The relationship between diabetes and periodontal disease is bi-directional: the hyperglycemia of diabetes contributes to produce an inflammatory hyper-response to oral biofilm (bacterial dental plaque) and compromises tissue repair, which leads to an increase in periodontal destruction.
The treatment of periodontitis improves the control of diabetes. Not treating periodontal infections can also affect the general health of patients with diabetes and, for example, increase insulin resistance, compromise glucose control and contribute to the development and progression of complications in other organs. (Like the heart and kidneys).
The dentist and the periodontics (dentist expert in pathologies of the gums) can acquire a relevant role in the early detection of undiagnosed diabetes and prediabetes.
Studies that have investigated the underlying mechanisms reveal that hyperglycemia of diabetes contributes to produce an inflammatory hyper-response to oral biofilm (oral bacterial plaque) and compromises tissue repair, which leads to an increase in periodontal destruction. Diabetes can increase the prevalence, even tripling it, in any age group.
Not treating periodontal infections can also affect the general health of patients with diabetes and, for example, increase insulin resistance, compromise glucose control and contribute to the development and progression of complications in other organs. , like the heart and the kidneys. Inform about this relationship and promote, among people with diabetes and health professionals, the necessary oral care would produce great results. The dentist can acquire a relevant role in the early detection of undiagnosed diabetes and prediabetes.
Periodontitis (deep infection of the gum and other tissues that hold the tooth) is the sixth most common complication among people with diabetes. However, a large part of the population, and of patients with diabetes, are unaware of the nefarious implications of periodontal disease in the onset and development of complications associated with diabetes (retinopathy, neuropathy, nephropathy, cardiovascular diseases).
In recent years it is being confirmed that the association between diabetes and periodontal disease is bidirectional, that is, that not only diabetes increases the risk of suffering periodontal diseases, but that periodontal diseases can affect diabetes, impairing control of glycaemia.
Diabetes and periodontitis and their reciprocal influence
The mechanisms that explain this bidirectional relationship are complex. On the one hand, the existence of problems in the gums have negative consequences for people with diabetes who have diminished their response to infections. Even the characteristic loss of teeth that accompanies advanced periodontitis will have repercussions on the diet and, therefore, on the important dietary habits that people with diabetes should follow. Also oral health and healthy teeth are essential to maintain an adequate body image, social relationship and personal self-esteem. Therefore, a good treatment and control of periodontitis facilitates the control of diabetes, decreasing the risk of complications derived from it, and improves the quality of life of people with diabetes.
Why does diabetes affect periodontal diseases?
The increase in blood sugar causes a series of changes in the gingiva that facilitate the development of periodontal disease: it diminishes the activity of defense cells and alters the vascularization of the tissues.

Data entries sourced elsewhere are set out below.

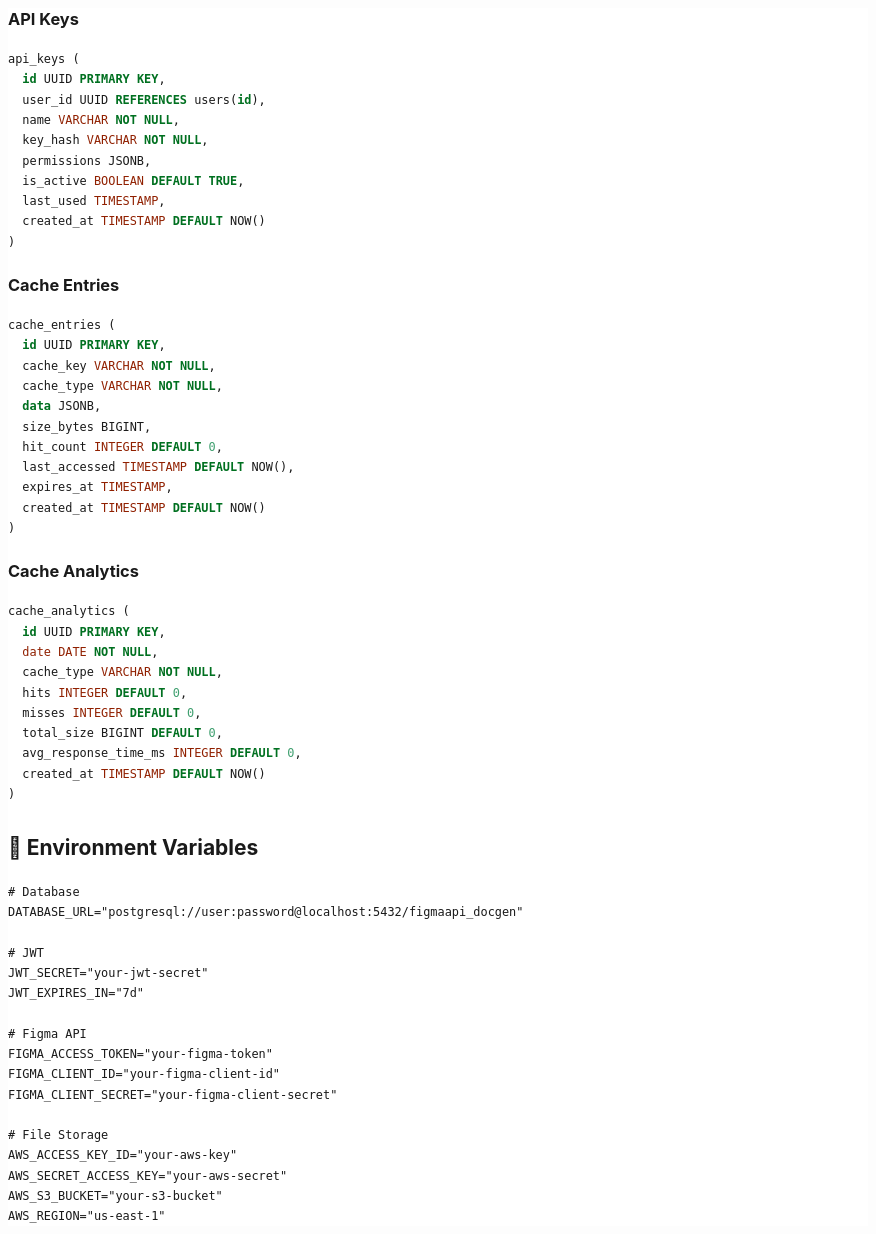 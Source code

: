 ### API Keys
```sql
api_keys (
  id UUID PRIMARY KEY,
  user_id UUID REFERENCES users(id),
  name VARCHAR NOT NULL,
  key_hash VARCHAR NOT NULL,
  permissions JSONB,
  is_active BOOLEAN DEFAULT TRUE,
  last_used TIMESTAMP,
  created_at TIMESTAMP DEFAULT NOW()
)
```

### Cache Entries
```sql
cache_entries (
  id UUID PRIMARY KEY,
  cache_key VARCHAR NOT NULL,
  cache_type VARCHAR NOT NULL,
  data JSONB,
  size_bytes BIGINT,
  hit_count INTEGER DEFAULT 0,
  last_accessed TIMESTAMP DEFAULT NOW(),
  expires_at TIMESTAMP,
  created_at TIMESTAMP DEFAULT NOW()
)
```

### Cache Analytics
```sql
cache_analytics (
  id UUID PRIMARY KEY,
  date DATE NOT NULL,
  cache_type VARCHAR NOT NULL,
  hits INTEGER DEFAULT 0,
  misses INTEGER DEFAULT 0,
  total_size BIGINT DEFAULT 0,
  avg_response_time_ms INTEGER DEFAULT 0,
  created_at TIMESTAMP DEFAULT NOW()
)
```

## 🔧 Environment Variables

```env
# Database
DATABASE_URL="postgresql://user:password@localhost:5432/figmaapi_docgen"

# JWT
JWT_SECRET="your-jwt-secret"
JWT_EXPIRES_IN="7d"

# Figma API
FIGMA_ACCESS_TOKEN="your-figma-token"
FIGMA_CLIENT_ID="your-figma-client-id"
FIGMA_CLIENT_SECRET="your-figma-client-secret"

# File Storage
AWS_ACCESS_KEY_ID="your-aws-key"
AWS_SECRET_ACCESS_KEY="your-aws-secret"
AWS_S3_BUCKET="your-s3-bucket"
AWS_REGION="us-east-1"

```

These changes cause a greater susceptibility to the action of bacteria, which increases the risk of infections. But, in addition, it hinders the ability of the gum to heal. All this causes the action of bacteria to be more aggressive in patients with uncontrolled diabetes, resulting in greater loss of the bone that supports the teeth.
Why do periodontal diseases affect diabetes?
Periodontitis can initiate or increase insulin resistance in a similar way as obesity does, favoring the activation of the systemic immune response initiated by cytokines. Chronic inflammation generated by the release of these mediators of inflammation increases insulin resistance and depletion of the beta cell, which is also influenced by environmental factors, such as low physical activity and inadequate nutrition leading to obesity .
Does oral health predict the onset of diabetes?
Visits to the dentist represent a very important and effective means to detect and combat diabetes, since it would help to identify precociously a these patients (many of whom are not aware that they have diabetes). With the exploration of the mouth, dentists have the opportunity to identify undiagnosed diabetes or prediabetes in dental patients and refer them to the doctor or specialist’s consultation, according to the aforementioned informative report.